Susan and Kelly C. could tell that I was hitting a wall on the second loop and they did their best to give me new motivation. It worked. They were in different spots all along the loop. The last lap was easier to complete from a mental aspect, but I had lost some focus on my goals. Susan helped me snap out of it at the 11hr and 15min mark when I had about 4 miles remaining. She told me what I needed to do to beat my goal of under 12 hrs finishing time. She fired me up in a good way (think army sergeant: that girl is tough) but she reminded me it was time to increase my pace and finish strong. Susan ended it by yelling "I love you" as I was running off, one of the other spectators from Mexico wasn't sure that I heard her last words so she shouted with a dramatic Hispanic accent "She loves you!" All the competitors and I died laughing. That was all I needed.
A fellow triathlete named Chris from San Diego heard all this and also wanted to finish under 12 hours so we decided to stick together till the end. After realizing my hydration was good enough to get me through, we decided to run hard to the finish bypassing the aid stations. I never looked down at my heart rate again but my hands started tingling, a sign my CO2 levels were going down due to my rapid breathing. My demeanor changed and my focus was there and those encouraging words from the fans "you look strong," "good pace" kept me going. My father was the first person I saw on the home stretch and that's when I knew I was going to be an Ironman. As I came around the last corner my support team erupted from the hotel balcony and that was the best moment ever! Running fast and hard through the finish line as the announcer called out my name with the phrase "You are an Ironman " will be a memory that lasts a lifetime.
Rounding the last corner to the finish line waving at my family cheering
The volunteers stay by your side after you cross the finish line to evaluate if you need medical attention.

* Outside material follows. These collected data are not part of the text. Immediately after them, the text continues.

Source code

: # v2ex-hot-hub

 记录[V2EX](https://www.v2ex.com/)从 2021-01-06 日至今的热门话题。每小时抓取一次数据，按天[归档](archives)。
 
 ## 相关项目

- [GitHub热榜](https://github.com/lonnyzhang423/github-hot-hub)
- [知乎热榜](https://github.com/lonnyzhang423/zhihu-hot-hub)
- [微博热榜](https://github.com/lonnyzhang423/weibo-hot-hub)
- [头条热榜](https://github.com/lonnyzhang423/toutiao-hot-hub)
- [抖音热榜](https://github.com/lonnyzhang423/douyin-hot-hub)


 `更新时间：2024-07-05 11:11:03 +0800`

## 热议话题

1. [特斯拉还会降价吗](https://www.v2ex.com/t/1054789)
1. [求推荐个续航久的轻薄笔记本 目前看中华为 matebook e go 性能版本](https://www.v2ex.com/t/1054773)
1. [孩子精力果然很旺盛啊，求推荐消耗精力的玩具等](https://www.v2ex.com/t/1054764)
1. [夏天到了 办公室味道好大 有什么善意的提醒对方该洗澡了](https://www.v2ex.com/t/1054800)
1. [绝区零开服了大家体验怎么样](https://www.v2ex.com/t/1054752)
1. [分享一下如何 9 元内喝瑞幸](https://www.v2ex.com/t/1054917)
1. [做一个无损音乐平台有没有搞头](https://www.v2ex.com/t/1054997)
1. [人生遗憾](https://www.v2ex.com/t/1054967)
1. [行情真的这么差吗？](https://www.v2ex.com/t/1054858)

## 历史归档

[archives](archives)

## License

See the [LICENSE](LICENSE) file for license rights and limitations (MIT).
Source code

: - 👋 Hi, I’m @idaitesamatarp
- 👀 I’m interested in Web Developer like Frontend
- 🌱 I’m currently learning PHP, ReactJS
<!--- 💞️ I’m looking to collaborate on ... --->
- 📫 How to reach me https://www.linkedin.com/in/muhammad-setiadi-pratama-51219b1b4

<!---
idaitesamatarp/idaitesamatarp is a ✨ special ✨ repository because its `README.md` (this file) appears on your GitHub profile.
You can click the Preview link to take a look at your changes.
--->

There were over 5,000 volunteers for the race.
All the kids swimming. We stayed up to watch the last runners
cross the finish line before they closed the course at midnight.
To everyone who encouraged me, a heartfelt thanks.
To my friends and family, I am forever in your debt for your support and patience. Thank you to Coach Tim for preparing me, and to Gary and William - it was an honor to train and race with you.